Talvez os melhores dias da franquia já tenham ficado no passado, mas realmente espero que eles possam voltar.

Os dias de glória de Dexter se tornaram uma lembrança querida para os fãs há muito, muito tempo. Isso significa que cada novo spin-off – seja uma sequência ou um prelúdio – é recebido com uma boa dose de ceticismo. Aliás, admito que, embora conferir essas produções derivadas não seja uma prioridade, estou sempre curiosa para ver o que há de novo com o psicopata. E o capítulo mais recente não decepciona. Certamente não atinge o mesmo nível das primeiras temporadas da série original, mas sabemos que, enquanto Clyde Phillips e sua equipe estiverem no comando, teremos pelo menos dramas policiais mais do que satisfatórios.

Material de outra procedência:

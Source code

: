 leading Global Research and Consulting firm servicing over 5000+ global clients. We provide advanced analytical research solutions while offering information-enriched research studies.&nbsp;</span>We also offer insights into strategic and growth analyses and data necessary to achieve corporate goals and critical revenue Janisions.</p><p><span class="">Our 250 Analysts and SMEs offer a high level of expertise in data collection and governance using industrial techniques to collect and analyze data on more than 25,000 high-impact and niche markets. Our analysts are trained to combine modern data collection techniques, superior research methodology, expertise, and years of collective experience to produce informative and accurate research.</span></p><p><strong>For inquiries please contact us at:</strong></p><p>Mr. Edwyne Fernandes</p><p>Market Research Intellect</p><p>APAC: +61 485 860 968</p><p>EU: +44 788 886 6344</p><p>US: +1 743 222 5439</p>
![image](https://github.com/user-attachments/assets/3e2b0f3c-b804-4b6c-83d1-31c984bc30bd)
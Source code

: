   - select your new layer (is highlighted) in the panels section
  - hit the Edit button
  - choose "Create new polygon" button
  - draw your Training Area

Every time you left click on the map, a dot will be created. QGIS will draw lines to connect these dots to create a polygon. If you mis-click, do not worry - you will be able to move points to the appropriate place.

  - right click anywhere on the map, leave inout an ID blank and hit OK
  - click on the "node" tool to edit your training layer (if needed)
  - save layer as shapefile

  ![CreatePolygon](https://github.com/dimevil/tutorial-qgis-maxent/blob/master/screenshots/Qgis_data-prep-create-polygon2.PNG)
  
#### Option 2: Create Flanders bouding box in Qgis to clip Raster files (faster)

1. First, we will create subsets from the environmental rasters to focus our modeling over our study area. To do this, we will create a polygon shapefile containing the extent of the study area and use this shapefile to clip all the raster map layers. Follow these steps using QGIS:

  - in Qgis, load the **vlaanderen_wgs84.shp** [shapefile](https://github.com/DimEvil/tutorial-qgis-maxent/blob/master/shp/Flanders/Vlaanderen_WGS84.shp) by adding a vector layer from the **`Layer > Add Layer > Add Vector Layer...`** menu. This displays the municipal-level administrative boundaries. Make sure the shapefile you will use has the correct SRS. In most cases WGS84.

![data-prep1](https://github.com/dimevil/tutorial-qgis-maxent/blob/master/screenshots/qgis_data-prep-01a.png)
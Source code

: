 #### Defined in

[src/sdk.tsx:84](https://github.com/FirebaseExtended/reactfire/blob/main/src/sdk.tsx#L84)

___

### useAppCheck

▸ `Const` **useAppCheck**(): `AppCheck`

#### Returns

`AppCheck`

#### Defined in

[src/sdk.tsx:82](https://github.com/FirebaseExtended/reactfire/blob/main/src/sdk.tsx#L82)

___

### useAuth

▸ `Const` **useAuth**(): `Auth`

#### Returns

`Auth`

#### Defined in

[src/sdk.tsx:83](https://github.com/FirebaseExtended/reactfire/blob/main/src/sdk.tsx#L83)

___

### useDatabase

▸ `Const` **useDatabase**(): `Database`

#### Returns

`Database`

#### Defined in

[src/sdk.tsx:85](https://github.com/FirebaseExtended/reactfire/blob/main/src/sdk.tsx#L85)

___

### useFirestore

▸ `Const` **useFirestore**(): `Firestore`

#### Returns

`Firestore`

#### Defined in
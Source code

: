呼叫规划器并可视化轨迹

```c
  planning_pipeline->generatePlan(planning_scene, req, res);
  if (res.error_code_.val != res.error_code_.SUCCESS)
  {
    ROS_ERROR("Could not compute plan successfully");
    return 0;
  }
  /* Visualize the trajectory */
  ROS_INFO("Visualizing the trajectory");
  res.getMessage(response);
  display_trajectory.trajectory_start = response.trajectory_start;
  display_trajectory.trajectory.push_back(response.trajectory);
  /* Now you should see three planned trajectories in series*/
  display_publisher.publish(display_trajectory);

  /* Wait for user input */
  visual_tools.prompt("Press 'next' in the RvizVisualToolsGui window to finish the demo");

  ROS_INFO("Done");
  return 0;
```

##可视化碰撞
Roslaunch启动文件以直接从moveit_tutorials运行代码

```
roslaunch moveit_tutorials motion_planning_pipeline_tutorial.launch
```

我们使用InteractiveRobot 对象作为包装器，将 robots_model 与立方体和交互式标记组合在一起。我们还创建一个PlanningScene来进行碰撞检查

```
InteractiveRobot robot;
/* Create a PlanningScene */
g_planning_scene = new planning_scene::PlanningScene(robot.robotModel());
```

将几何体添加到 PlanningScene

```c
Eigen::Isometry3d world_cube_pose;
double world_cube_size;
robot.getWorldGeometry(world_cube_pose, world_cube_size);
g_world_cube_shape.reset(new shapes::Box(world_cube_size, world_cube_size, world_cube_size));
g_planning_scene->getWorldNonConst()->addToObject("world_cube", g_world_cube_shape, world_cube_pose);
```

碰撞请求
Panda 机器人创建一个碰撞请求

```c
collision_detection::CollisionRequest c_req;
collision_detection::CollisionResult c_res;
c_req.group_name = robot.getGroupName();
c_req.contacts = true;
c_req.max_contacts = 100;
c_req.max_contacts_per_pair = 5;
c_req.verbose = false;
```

Foi o que aconteceu com New Blood, se repetiu em Pecado Original e pode ser visto novamente agora, com Ressurreição, cuja primeira temporada já chegou ao Paramount+.

Estamos de volta (mais uma vez)

Eu diria até que a nova parcela é, talvez, a coisa mais “Dexter” que vimos em anos. Sim, Pecado Original foi um charmoso “retorno às origens”, onde um jovem Dexter Morgan começou suas desventuras como vigilante, mas aqui temos aquela sensação de “estamos de volta”, voltamos à velha guarda, caçando vítimas que se encaixam no código, e a satisfação do passageiro sombrio.

Paramount+

Na verdade, a temporada se concentra bastante no passageiro sombrio, aquele canto do seu ser que o impele a matar por satisfação. A chegada de Dexter (Michael C. Hall) a Nova York, em parte para ajudar seu filho Harrison (Jack Alcott), a quem ele reconhece como o assassino de um hóspede do hotel, traz consigo uma série de vítimas em potencial para serem drogadas, esfaqueadas e desmembradas à moda antiga.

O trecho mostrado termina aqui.